Cinematic Universe is all about superheroes, comics, movies and TV shows. If something falls under one of those four categories, then there’s a chance we’re interested. If it’s all four, then we definitely are.
We began life in 2015 as a fortnightly podcast hosted by Joe Cunningham (Film4, Empire) a film journalist with a growing interest in superhero and comic book properties. Enlisting comic book experts Seb Patrick (Den of Geek, Anglophenia) and James Hunt (Comic Book Resources, Den of Geek), he set out to learn more about the comics behind the movies. Each episode we pick a different film or show to review, discussing what’s on screen in detail as well as filling in some of the context and background and recommending relevant comics to read. We also run through the latest comic book movie and TV news both on the main episodes, and also on interspersed “minisodes”.
Aside from Seb and James, several guest experts have joined us on the episodes so far. These include Sarah Dobbs (SFX, Total Film), Caroline Siede (The AV Club), Al Kennedy (House to Astonish), Michael Leader (Sight & Sound, Film4), Amon Warmann (Total Film, London Live) and Matthew Turner (ViewLondon, SciFi Now). We’re always keen to get a wide perspective on the chosen film or TV show, and to make our episodes accessible and enjoyable for a wide audience.
In 2017, we expanded Cinematic Universe to include a website with news, features and reviews – including an archive of superhero and comic book-related content that we had written for previous sites.
In 2019, after nearly five years, 100 main episodes and many more additional ones, Joe stepped down as regular host of the show. Seb and James continue the podcast with rotating guests (including occasional appearances from Joe).
We hope to be entertaining and accessible, no matter what your existing level of knowledge or interest – whether you’re new to this universe or as much of a nerd about it as we are, we want to share our enthusiasm and insight with you.
Our outlook is optimistic: we might be critical of certain work at times, but at heart we love this genre and we always want it to succeed. We try not to approach adaptations from an angle of “We’d have done this better” or “This isn’t enough like the comics” – while we like exploring how the movies and their source material relate to one-another, we recognise that they’re distinct takes and should be treated accordingly. We think comic book movies are worthy of critical dissection when necessary – but we also recognise that they’re fun slices of pop culture that can be treated with irreverence.
We love Raimi’s Spider-Man. We love The Dark Knight. We love Scott Pilgrim. We love The Avengers and Guardians of the Galaxy. But we also love Howard the Duck, in its own way. Everything across the entire cinematic universe – the cinematic multiverse, even – is worthy of our time.
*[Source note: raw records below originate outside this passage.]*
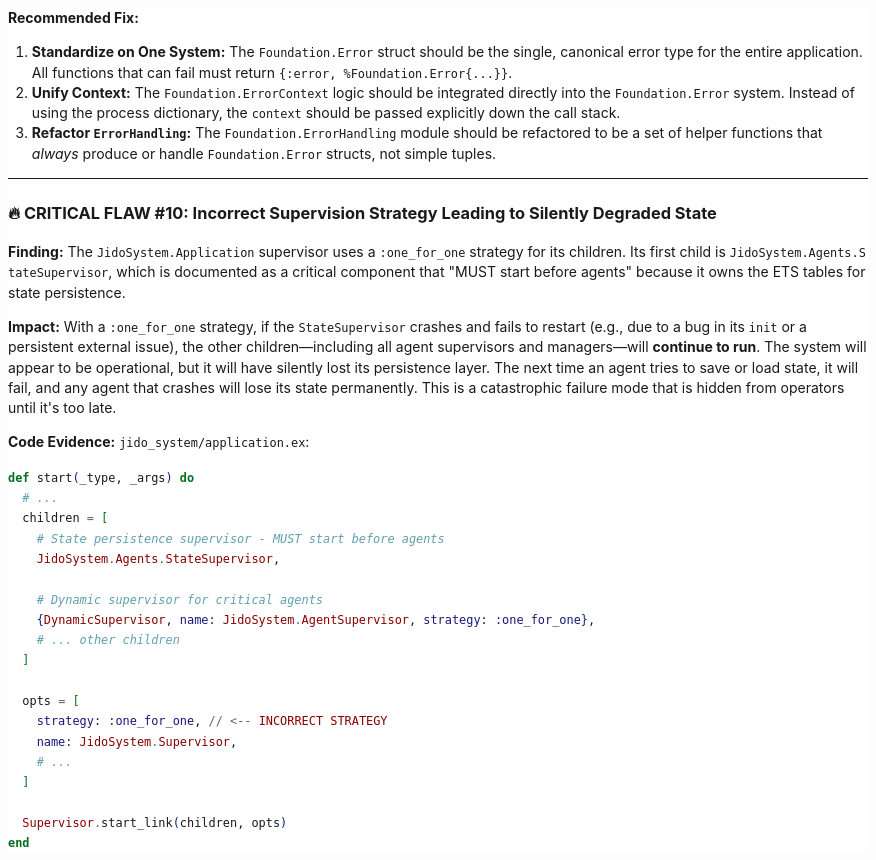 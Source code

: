 **Recommended Fix:**
1.  **Standardize on One System:** The `Foundation.Error` struct should be the single, canonical error type for the entire application. All functions that can fail must return `{:error, %Foundation.Error{...}}`.
2.  **Unify Context:** The `Foundation.ErrorContext` logic should be integrated directly into the `Foundation.Error` system. Instead of using the process dictionary, the `context` should be passed explicitly down the call stack.
3.  **Refactor `ErrorHandling`:** The `Foundation.ErrorHandling` module should be refactored to be a set of helper functions that *always* produce or handle `Foundation.Error` structs, not simple tuples.

---

### 🔥 CRITICAL FLAW #10: Incorrect Supervision Strategy Leading to Silently Degraded State

**Finding:**
The `JidoSystem.Application` supervisor uses a `:one_for_one` strategy for its children. Its first child is `JidoSystem.Agents.StateSupervisor`, which is documented as a critical component that "MUST start before agents" because it owns the ETS tables for state persistence.

**Impact:**
With a `:one_for_one` strategy, if the `StateSupervisor` crashes and fails to restart (e.g., due to a bug in its `init` or a persistent external issue), the other children—including all agent supervisors and managers—will **continue to run**. The system will appear to be operational, but it will have silently lost its persistence layer. The next time an agent tries to save or load state, it will fail, and any agent that crashes will lose its state permanently. This is a catastrophic failure mode that is hidden from operators until it's too late.

**Code Evidence:**
`jido_system/application.ex`:
```elixir
def start(_type, _args) do
  # ...
  children = [
    # State persistence supervisor - MUST start before agents
    JidoSystem.Agents.StateSupervisor,

    # Dynamic supervisor for critical agents
    {DynamicSupervisor, name: JidoSystem.AgentSupervisor, strategy: :one_for_one},
    # ... other children
  ]

  opts = [
    strategy: :one_for_one, // <-- INCORRECT STRATEGY
    name: JidoSystem.Supervisor,
    # ...
  ]

  Supervisor.start_link(children, opts)
end
```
Except maybe for The Amazing Spider-Man 2.
Seb’s love of superheroes and comics began with Christopher Reeve’s Superman in the mid-1980s, and has only continued to grow from there. But the fact that his daughter shares a name with a major Superman supporting character is a coincidence, honest. He writes or has written for Empire, Den of Geek, BBC America’s Anglophenia, When Saturday Comes, New Statesman and Comic Heroes; is the editor of the official Red Dwarf website; and works on digital content for a PR and communications agency.
James has worked as the editor for IGN’s Planet X-Men and Classic Gaming websites, as deputy editor for Mental Floss UK, and as a staff reviewer at Comic Book Resources. He’s also a freelance writer for Den of Geek, SFX, Wired, Comic Heroes, Virgin Media and more, and one third of the Cinematic Universe podcast team. He’s well past putting jokes of any kind in his bio.
Joe has been addicted to movies ever since he mainlined Disney animated classics as a toddler, but his love for superhero movies blossomed after seeing Sam Raimi’s Spider-Man in cinemas as an impressionable 13 year-old. Now a fully-fledged grown-up, he still consumes an unhealthy amount of pop culture, and if he’s not busy watching it then he’s probably busy discussing it. He’s previously written for Film4, Empire, Radio Times, Virgin Media, The Playlist and HeyUGuys.
Jeremy founded the unaffiliated site CinematicUniverse.com, which was folded in to this site in 2017.
Julian contributed reviews to Comics Daily and Alternate Cover, previous sites by James and Seb whose content has been folded into this one.